[Material for this exercise — start]
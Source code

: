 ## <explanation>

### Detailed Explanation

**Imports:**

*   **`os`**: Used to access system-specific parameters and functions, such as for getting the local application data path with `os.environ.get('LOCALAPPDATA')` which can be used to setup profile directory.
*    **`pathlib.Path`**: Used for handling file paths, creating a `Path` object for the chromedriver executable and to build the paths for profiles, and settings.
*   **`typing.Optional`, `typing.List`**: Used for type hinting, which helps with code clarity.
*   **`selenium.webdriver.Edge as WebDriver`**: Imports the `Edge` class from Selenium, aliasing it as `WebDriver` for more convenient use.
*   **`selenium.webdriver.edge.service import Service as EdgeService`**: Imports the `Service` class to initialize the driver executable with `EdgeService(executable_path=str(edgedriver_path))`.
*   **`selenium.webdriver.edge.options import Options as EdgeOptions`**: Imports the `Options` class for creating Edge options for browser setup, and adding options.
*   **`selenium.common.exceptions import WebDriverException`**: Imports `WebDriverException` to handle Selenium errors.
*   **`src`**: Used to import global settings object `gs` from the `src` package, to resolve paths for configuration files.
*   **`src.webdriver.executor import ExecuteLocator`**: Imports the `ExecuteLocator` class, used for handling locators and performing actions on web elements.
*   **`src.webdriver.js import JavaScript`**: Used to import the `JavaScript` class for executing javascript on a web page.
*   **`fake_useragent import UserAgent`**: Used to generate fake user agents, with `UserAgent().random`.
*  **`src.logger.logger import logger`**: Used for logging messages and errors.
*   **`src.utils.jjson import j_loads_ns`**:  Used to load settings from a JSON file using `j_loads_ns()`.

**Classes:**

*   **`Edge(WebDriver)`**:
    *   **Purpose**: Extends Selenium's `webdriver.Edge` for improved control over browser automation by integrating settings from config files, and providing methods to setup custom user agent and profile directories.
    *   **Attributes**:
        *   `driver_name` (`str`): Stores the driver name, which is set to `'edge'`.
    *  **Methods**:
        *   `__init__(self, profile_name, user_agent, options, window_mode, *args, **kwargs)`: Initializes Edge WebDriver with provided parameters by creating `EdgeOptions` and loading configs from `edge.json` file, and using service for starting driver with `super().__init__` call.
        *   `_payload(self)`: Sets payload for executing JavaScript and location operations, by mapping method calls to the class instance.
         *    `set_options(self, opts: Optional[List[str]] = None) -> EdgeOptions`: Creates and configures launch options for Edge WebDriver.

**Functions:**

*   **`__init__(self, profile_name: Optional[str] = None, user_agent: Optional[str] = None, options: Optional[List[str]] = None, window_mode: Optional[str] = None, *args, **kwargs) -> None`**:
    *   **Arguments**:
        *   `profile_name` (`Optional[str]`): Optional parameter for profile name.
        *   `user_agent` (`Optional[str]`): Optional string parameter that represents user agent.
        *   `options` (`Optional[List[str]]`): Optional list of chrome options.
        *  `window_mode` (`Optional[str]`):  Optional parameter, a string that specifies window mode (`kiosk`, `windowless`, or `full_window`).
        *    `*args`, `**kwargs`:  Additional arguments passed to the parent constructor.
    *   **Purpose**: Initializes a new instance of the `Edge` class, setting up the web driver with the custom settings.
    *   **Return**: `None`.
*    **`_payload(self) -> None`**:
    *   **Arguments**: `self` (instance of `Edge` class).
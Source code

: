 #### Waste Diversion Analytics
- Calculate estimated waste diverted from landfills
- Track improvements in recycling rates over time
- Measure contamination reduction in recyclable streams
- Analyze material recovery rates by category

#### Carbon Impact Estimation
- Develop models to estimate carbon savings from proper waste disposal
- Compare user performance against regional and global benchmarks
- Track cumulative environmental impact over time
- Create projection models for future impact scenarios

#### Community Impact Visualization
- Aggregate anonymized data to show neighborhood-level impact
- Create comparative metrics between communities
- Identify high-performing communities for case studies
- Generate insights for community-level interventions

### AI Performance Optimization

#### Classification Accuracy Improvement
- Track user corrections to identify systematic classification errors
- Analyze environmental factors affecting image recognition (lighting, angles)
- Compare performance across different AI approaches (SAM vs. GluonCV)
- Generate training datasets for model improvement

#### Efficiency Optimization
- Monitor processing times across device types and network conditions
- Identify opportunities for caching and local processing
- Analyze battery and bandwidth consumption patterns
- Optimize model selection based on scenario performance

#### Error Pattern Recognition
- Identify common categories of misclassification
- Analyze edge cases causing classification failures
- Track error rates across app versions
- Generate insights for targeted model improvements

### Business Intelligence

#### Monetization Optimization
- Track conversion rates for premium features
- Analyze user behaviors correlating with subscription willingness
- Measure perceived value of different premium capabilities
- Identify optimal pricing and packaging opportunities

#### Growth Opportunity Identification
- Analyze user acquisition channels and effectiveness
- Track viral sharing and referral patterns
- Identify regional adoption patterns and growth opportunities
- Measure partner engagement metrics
[Material for this exercise — finish]
**Work item**
The lines above that hold the word "communities" should be found and copied out.

**Solution**
- Create comparative metrics between communities
- Identify high-performing communities for case studies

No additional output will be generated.